As the financial year draws to a close, many people focus on tax returns and ticking off compliance tasks. But this is also an ideal time to pause and consider a different kind of planning — your estate plan.
Surprisingly, around 70% of Australians don’t have a legally valid Will, or haven’t put proper instructions in place for what happens to their superannuation when they pass away. Even among those aged over 50, almost one in three don’t have a Will, and nearly half haven’t updated theirs in more than five years. Life moves fast — and your estate plan can easily fall out of step with your current wishes.

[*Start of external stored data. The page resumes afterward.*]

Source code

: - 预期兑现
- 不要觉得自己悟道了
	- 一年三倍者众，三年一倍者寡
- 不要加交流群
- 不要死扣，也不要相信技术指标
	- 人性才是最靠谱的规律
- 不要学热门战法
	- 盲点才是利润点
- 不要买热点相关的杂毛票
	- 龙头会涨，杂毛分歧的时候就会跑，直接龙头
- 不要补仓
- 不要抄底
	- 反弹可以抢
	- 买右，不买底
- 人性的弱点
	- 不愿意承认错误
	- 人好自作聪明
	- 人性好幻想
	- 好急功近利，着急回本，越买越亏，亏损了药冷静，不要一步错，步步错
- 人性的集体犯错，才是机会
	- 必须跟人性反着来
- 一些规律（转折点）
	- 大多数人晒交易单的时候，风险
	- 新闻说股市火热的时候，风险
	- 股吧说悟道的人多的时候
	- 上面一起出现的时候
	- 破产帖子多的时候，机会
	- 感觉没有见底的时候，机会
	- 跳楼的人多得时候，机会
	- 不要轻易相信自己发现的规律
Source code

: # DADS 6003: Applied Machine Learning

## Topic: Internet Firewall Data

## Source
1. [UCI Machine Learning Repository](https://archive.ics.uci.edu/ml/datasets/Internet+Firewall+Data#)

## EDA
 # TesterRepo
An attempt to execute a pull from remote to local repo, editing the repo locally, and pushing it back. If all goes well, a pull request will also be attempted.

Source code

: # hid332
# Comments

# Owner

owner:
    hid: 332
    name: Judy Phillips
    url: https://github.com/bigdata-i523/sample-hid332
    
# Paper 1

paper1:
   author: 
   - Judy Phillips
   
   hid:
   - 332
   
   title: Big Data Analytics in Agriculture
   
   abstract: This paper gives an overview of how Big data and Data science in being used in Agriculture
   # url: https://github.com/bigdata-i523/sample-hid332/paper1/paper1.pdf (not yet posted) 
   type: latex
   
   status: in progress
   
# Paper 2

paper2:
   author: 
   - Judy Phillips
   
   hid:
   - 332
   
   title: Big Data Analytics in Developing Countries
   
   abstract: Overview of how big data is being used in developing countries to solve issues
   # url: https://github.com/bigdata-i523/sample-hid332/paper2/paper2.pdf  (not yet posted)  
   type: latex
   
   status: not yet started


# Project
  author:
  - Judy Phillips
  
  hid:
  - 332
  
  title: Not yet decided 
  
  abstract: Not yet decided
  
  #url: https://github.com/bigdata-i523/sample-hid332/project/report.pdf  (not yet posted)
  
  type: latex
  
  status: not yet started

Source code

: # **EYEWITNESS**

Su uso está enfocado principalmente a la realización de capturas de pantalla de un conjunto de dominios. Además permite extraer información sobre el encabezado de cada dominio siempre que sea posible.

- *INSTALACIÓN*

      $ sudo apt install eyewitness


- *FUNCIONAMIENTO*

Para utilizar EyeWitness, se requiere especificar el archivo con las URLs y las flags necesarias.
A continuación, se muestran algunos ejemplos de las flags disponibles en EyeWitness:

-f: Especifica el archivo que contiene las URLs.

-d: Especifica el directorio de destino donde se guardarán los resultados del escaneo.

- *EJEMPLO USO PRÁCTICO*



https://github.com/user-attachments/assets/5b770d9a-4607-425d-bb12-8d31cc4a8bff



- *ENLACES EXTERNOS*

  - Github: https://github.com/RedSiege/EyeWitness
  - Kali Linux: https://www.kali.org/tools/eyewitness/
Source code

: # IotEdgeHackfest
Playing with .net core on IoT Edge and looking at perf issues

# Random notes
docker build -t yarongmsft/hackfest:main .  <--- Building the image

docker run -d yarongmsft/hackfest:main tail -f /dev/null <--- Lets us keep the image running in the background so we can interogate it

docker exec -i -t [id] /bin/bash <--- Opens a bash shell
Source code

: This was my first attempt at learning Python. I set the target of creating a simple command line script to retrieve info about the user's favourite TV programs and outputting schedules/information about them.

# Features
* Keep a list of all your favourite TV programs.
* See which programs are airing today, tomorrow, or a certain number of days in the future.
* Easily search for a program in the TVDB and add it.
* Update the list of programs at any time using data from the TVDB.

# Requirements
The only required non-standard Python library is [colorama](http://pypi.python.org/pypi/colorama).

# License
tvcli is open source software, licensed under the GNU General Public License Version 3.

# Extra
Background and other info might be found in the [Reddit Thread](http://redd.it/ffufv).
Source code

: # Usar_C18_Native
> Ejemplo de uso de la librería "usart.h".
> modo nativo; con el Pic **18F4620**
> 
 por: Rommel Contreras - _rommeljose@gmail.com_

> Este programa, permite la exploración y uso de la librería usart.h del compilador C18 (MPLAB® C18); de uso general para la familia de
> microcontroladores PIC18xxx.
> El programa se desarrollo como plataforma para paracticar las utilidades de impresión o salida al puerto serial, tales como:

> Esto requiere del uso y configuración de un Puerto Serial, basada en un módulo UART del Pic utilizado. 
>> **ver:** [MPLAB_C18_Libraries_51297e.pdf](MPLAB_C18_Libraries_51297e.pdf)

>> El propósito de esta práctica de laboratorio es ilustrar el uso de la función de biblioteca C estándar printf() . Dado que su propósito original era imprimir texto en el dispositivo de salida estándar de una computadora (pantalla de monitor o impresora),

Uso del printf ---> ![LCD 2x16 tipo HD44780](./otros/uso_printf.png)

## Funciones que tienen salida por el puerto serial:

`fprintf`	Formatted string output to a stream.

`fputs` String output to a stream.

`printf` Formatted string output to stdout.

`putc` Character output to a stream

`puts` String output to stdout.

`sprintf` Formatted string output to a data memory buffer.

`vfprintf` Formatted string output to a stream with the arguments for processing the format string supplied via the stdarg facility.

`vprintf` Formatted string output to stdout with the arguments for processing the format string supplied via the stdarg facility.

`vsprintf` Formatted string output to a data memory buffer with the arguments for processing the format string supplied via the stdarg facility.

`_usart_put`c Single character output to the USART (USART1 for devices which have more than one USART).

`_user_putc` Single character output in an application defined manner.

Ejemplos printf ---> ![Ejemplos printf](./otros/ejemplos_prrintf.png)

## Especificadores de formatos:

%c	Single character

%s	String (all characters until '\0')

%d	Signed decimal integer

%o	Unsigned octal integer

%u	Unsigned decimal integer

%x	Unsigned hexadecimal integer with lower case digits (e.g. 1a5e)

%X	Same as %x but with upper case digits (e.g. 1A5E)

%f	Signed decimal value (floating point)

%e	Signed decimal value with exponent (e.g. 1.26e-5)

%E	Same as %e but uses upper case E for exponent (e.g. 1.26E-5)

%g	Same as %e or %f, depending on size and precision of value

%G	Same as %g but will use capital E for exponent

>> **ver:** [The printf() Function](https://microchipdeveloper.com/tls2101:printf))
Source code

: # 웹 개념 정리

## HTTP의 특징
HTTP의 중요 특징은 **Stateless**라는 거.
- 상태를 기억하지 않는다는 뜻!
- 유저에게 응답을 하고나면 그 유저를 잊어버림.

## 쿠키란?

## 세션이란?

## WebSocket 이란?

EOFY is a perfect time to review where things stand. You’re already thinking about your finances, reviewing your assets, and planning ahead for the year to come. That makes it easier to take stock of your situation and ask: If something unexpected happened, would everything be handled the way I’d want it to be?
For business owners, there are even more layers to consider. A standard Will might not be enough to deal with company shares, trust structures, or ongoing business operations. You may need to nominate a successor director, plan for the future of a trading entity, or set up agreements that allow for a smooth transition. These are the things that can easily be missed — and can cause significant stress for loved ones or business partners if not addressed early.
Superannuation and life insurance also sit outside your Will unless specific nominations are made. If you haven’t reviewed your beneficiary nominations recently, they may not reflect your current wishes — or worse, they may have lapsed altogether. This matters, especially when you consider that $3.5 trillion is expected to pass between generations in Australia over the next two decades. A proactive estate plan is the best way to ensure your part of that transfer is handled properly.

At VI Partners, we help clients identify gaps in their estate planning, particularly when it comes to trusts, businesses, and company structures. If legal updates are needed, we can connect you with professionals we trust who specialise in this area.
Taking the time now — before the new financial year begins — means you can start FY26 knowing your affairs are in order, your wishes are up to date, and your family or business won’t be left with unnecessary complications later on.